Serving Whitman County since 1877
OAKESDALE - His grandfather and father had long driven by them. He had too, for 40 years.
In September, Kirk Hansen swung past one again on his combine during wheat harvest and decided it was enough.
The part-time farmer of 400 acres of the original 1,600 of the Hansen land near Oakesdale sent a note to Whitman County commissioners, asking that the signs for “HANSON RD” be changed to “HANSEN RD.”
“It’s been on our family’s mind since the first day the signs went up,” said Kirk, 52, who lived in on the road until sixth grade. “Grandpa went down and talked to them back then and they said, yeah, yeah, we’ll take care of it, but nothing ever came of it.”

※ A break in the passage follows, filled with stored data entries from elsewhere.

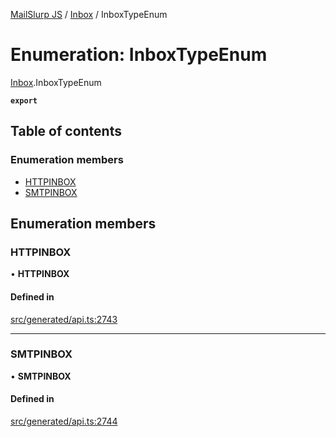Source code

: [MailSlurp JS](../README.md) / [Inbox](../modules/Inbox.md) / InboxTypeEnum

# Enumeration: InboxTypeEnum

[Inbox](../modules/Inbox.md).InboxTypeEnum

**`export`**

## Table of contents

### Enumeration members

- [HTTPINBOX](Inbox.InboxTypeEnum.md#httpinbox)
- [SMTPINBOX](Inbox.InboxTypeEnum.md#smtpinbox)

## Enumeration members

### HTTPINBOX

• **HTTPINBOX**

#### Defined in

[src/generated/api.ts:2743](https://github.com/mailslurp/mailslurp-client/blob/113e801/src/generated/api.ts#L2743)

___

### SMTPINBOX

• **SMTPINBOX**

#### Defined in

[src/generated/api.ts:2744](https://github.com/mailslurp/mailslurp-client/blob/113e801/src/generated/api.ts#L2744)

What did not get done in 1980, this time it did, after Kirk and his aunt, Barbara Jo Suetter, and her mother (Hanseena) Jeanne (Hansen) Ellis – who turned 102 this week – split the $500 cost to petition and get the name changed to the correct spelling.
Once the request arrived at the county Public Works building, protocols set in.
First, all of the residents on the road needed to be notified.
“That shouldn’t be a problem,” said Kirk. “There’s only one house on the road, that’s my Aunt Sherri (Schell), and she’s a Hansen.”
Kirk’s father, Gary Hansen, who grew up in the original 1900-era farmhouse, died two years ago. Grandfather Don passed away in 2004.
“Where’d all my time go?” said Kirk, who lives with his wife and two children in Spokane. “Hey, it’s a little late, I know. But a hundred years from now, people will see Hansen Road and know a Hansen family lived there.”
The cost to petition and replace the signs is partially because the spelling of the road name was not considered an error.
“We don’t show it was a mistake,” Marc La Vanway, county staff engineer, told Kirk, referring to old, scanned, county commissioner’s journals.
But that it was, and the signs went up.
The next road got signs too: Sienknecht Road.
“They got the spelling of that one right,” said Kirk’s mother, Louise Hansen, of Spokane.
In 1968, after Kirk’s grandparents moved off the un-named road past the former Warner siding (tall rail elevators) into Oakesdale, Gary and Louise were the next generation to live on the road, moving into the farmhouse with baby Kirk. Later, a girl was born, Shannon.
Don, Kirk’s grandfather, was Danish, the origin of the “En”.
“O-n was the Swedish. That’s why it always p—ed him off,” Kirk said. “This has been stuck in our family craw for a long time. But with work to do, life happens and all the sudden one year turns into five, turns to 40. The road sign falls down, they put up a new one, a hunter shoots it out, it goes back up.”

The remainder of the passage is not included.